#### WHAT THIS TASK INVOLVES:
Restate every line of the data word for word, except for the images.

START PROVIDED RECORDS

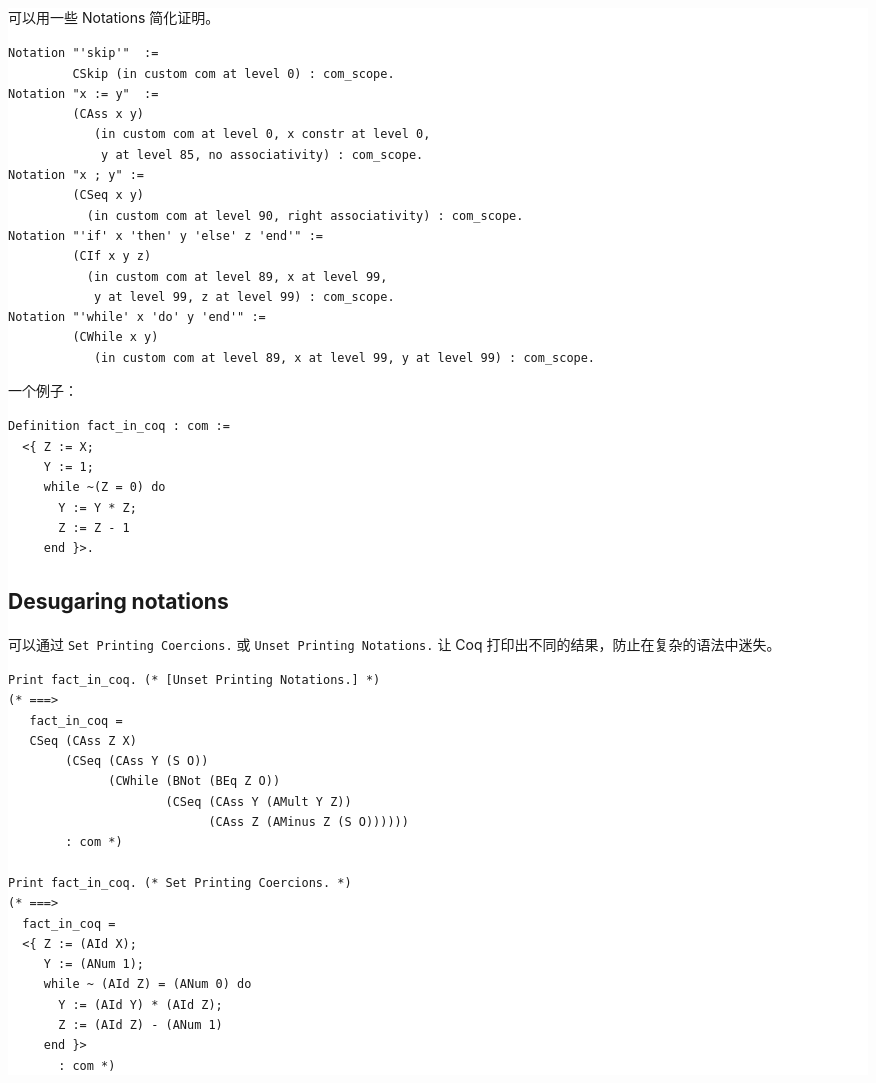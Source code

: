 可以用一些 Notations 简化证明。

```coq
Notation "'skip'"  :=
         CSkip (in custom com at level 0) : com_scope.
Notation "x := y"  :=
         (CAss x y)
            (in custom com at level 0, x constr at level 0,
             y at level 85, no associativity) : com_scope.
Notation "x ; y" :=
         (CSeq x y)
           (in custom com at level 90, right associativity) : com_scope.
Notation "'if' x 'then' y 'else' z 'end'" :=
         (CIf x y z)
           (in custom com at level 89, x at level 99,
            y at level 99, z at level 99) : com_scope.
Notation "'while' x 'do' y 'end'" :=
         (CWhile x y)
            (in custom com at level 89, x at level 99, y at level 99) : com_scope.
```

一个例子：

```coq
Definition fact_in_coq : com :=
  <{ Z := X;
     Y := 1;
     while ~(Z = 0) do
       Y := Y * Z;
       Z := Z - 1
     end }>.
```

## Desugaring notations

可以通过 `Set Printing Coercions.` 或 `Unset Printing Notations.` 让 Coq 打印出不同的结果，防止在复杂的语法中迷失。

```coq
Print fact_in_coq. (* [Unset Printing Notations.] *)
(* ===>
   fact_in_coq =
   CSeq (CAss Z X)
        (CSeq (CAss Y (S O))
              (CWhile (BNot (BEq Z O))
                      (CSeq (CAss Y (AMult Y Z))
                            (CAss Z (AMinus Z (S O))))))
        : com *)

Print fact_in_coq. (* Set Printing Coercions. *)
(* ===>
  fact_in_coq =
  <{ Z := (AId X);
     Y := (ANum 1);
     while ~ (AId Z) = (ANum 0) do
       Y := (AId Y) * (AId Z);
       Z := (AId Z) - (ANum 1)
     end }>
       : com *)
```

END PROVIDED RECORDS

#### OUTPUT OF THE EXERCISE:
Source code

: 可以用一些 Notations 简化证明。

```coq
Notation "'skip'"  :=
         CSkip (in custom com at level 0) : com_scope.
Notation "x := y"  :=
         (CAss x y)
            (in custom com at level 0, x constr at level 0,
             y at level 85, no associativity) : com_scope.
Notation "x ; y" :=
         (CSeq x y)
           (in custom com at level 90, right associativity) : com_scope.
Notation "'if' x 'then' y 'else' z 'end'" :=
         (CIf x y z)
           (in custom com at level 89, x at level 99,
            y at level 99, z at level 99) : com_scope.
Notation "'while' x 'do' y 'end'" :=
         (CWhile x y)
            (in custom com at level 89, x at level 99, y at level 99) : com_scope.
```

一个例子：

```coq
Definition fact_in_coq : com :=
  <{ Z := X;
     Y := 1;
     while ~(Z = 0) do
       Y := Y * Z;
       Z := Z - 1
     end }>.
```

## Desugaring notations

可以通过 `Set Printing Coercions.` 或 `Unset Printing Notations.` 让 Coq 打印出不同的结果，防止在复杂的语法中迷失。

```coq
Print fact_in_coq. (* [Unset Printing Notations.] *)
(* ===>
   fact_in_coq =
   CSeq (CAss Z X)
        (CSeq (CAss Y (S O))
              (CWhile (BNot (BEq Z O))
                      (CSeq (CAss Y (AMult Y Z))
                            (CAss Z (AMinus Z (S O))))))
        : com *)

Print fact_in_coq. (* Set Printing Coercions. *)
(* ===>
  fact_in_coq =
  <{ Z := (AId X);
     Y := (ANum 1);
     while ~ (AId Z) = (ANum 0) do
       Y := (AId Y) * (AId Z);
       Z := (AId Z) - (ANum 1)
     end }>
       : com *)
```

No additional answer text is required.